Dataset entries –

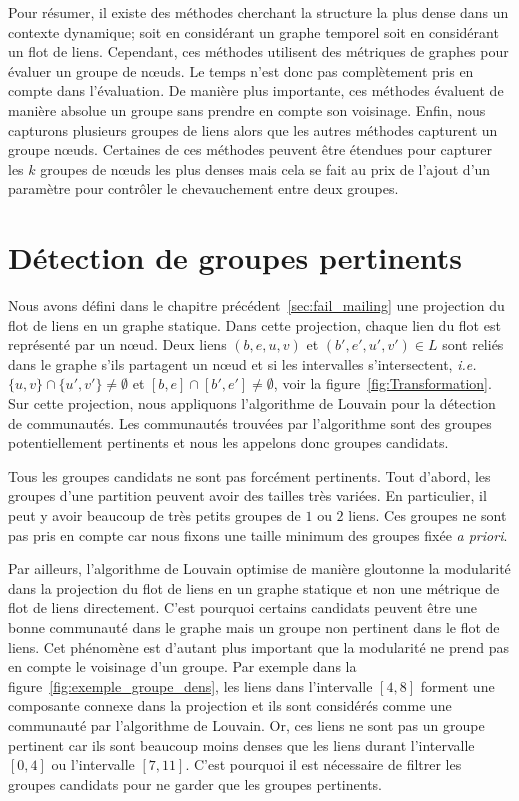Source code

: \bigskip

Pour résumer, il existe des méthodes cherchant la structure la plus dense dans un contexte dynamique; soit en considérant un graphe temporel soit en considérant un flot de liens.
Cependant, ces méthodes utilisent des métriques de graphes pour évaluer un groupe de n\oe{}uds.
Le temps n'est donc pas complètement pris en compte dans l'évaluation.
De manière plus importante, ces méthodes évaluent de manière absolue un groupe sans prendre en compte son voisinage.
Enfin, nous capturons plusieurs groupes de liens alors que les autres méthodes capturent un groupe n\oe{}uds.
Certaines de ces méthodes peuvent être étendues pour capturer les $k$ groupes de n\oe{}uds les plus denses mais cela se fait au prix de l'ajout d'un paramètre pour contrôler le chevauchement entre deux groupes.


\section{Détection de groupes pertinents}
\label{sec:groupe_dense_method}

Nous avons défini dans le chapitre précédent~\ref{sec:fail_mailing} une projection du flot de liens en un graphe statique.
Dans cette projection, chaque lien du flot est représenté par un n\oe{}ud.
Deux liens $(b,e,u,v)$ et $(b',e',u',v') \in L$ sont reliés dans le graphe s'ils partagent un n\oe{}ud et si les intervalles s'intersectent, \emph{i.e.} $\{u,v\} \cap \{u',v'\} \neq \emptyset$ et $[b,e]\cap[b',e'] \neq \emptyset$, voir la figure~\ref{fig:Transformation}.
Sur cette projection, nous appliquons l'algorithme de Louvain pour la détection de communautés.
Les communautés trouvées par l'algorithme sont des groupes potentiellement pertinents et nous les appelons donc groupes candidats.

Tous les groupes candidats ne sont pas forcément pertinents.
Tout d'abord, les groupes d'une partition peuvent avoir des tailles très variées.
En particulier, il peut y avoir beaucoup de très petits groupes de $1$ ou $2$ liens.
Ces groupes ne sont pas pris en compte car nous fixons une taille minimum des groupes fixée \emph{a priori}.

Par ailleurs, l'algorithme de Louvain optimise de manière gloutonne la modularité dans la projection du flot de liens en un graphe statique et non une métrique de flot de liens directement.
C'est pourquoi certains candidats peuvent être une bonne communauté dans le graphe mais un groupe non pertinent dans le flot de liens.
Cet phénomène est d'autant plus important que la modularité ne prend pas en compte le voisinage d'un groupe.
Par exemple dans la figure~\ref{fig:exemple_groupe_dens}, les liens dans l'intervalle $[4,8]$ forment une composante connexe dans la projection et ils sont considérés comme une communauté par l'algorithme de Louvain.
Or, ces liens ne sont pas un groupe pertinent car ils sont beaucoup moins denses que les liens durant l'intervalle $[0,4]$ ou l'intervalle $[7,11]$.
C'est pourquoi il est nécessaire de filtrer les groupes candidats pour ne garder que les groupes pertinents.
---
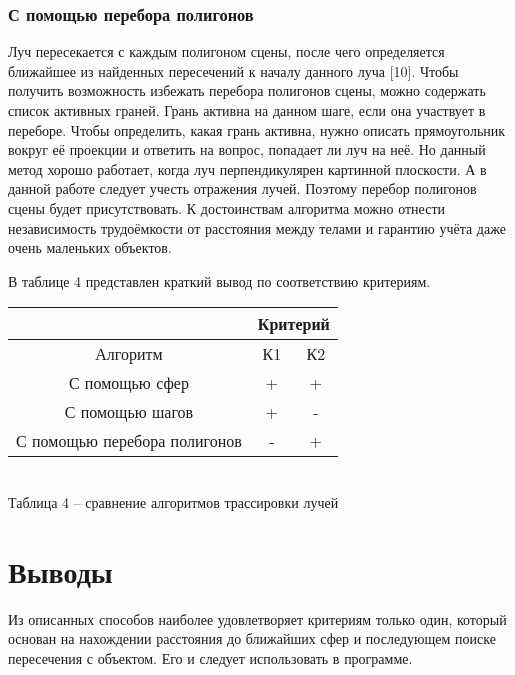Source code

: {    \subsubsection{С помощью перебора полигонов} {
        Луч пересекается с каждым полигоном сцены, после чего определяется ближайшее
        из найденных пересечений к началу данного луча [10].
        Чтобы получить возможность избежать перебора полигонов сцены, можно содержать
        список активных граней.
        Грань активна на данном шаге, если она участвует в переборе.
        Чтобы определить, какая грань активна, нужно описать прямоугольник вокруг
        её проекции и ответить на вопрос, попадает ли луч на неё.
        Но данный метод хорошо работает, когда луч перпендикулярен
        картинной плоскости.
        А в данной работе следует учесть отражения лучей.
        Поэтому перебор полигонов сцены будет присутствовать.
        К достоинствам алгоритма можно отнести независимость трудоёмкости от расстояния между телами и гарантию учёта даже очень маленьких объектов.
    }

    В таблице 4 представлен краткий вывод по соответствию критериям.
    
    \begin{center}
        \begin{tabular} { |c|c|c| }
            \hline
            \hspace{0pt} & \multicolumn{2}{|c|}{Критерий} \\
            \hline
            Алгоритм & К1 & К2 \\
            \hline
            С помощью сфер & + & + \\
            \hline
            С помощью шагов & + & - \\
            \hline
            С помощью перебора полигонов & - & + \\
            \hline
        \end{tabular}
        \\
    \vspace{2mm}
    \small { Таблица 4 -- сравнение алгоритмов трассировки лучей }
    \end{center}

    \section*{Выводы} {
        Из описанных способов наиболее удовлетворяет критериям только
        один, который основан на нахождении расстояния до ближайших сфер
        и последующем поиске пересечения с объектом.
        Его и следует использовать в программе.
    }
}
==
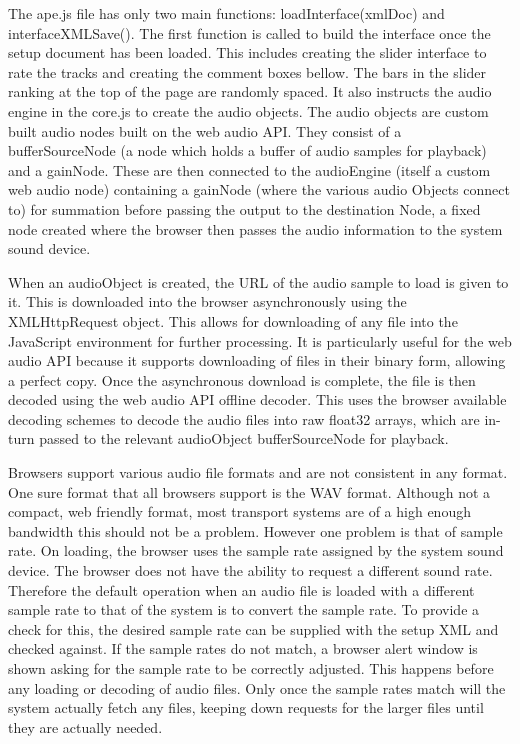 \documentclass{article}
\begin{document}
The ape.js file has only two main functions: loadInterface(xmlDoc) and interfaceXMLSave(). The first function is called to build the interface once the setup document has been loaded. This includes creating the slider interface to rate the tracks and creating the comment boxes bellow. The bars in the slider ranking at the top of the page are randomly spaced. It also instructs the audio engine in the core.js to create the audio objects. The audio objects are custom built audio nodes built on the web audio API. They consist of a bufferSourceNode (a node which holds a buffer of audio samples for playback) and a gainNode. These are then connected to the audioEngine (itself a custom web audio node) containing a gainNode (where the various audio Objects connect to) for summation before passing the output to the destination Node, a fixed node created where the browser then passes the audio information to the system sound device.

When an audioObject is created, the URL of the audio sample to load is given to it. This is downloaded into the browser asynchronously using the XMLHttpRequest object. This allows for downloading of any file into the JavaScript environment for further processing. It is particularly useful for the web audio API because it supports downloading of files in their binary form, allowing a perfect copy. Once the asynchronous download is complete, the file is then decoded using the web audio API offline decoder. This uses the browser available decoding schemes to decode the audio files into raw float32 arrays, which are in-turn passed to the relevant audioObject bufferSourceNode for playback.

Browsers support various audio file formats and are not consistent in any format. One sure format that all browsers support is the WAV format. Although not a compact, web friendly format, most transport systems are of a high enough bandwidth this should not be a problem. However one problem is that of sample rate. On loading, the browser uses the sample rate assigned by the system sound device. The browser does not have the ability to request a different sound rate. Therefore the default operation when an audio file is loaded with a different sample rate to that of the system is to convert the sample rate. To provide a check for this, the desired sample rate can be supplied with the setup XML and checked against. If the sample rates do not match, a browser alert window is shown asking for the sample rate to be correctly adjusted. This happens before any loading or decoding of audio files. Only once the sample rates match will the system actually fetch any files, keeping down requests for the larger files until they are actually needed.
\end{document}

WORK TO COMPLETE –
Lines with "можно" in them are what the answer must contain; copy each from the records above.

WRITTEN ANSWER –
        Чтобы получить возможность избежать перебора полигонов сцены, можно содержать
        К достоинствам алгоритма можно отнести независимость трудоёмкости от расстояния между телами и гарантию учёта даже очень маленьких объектов.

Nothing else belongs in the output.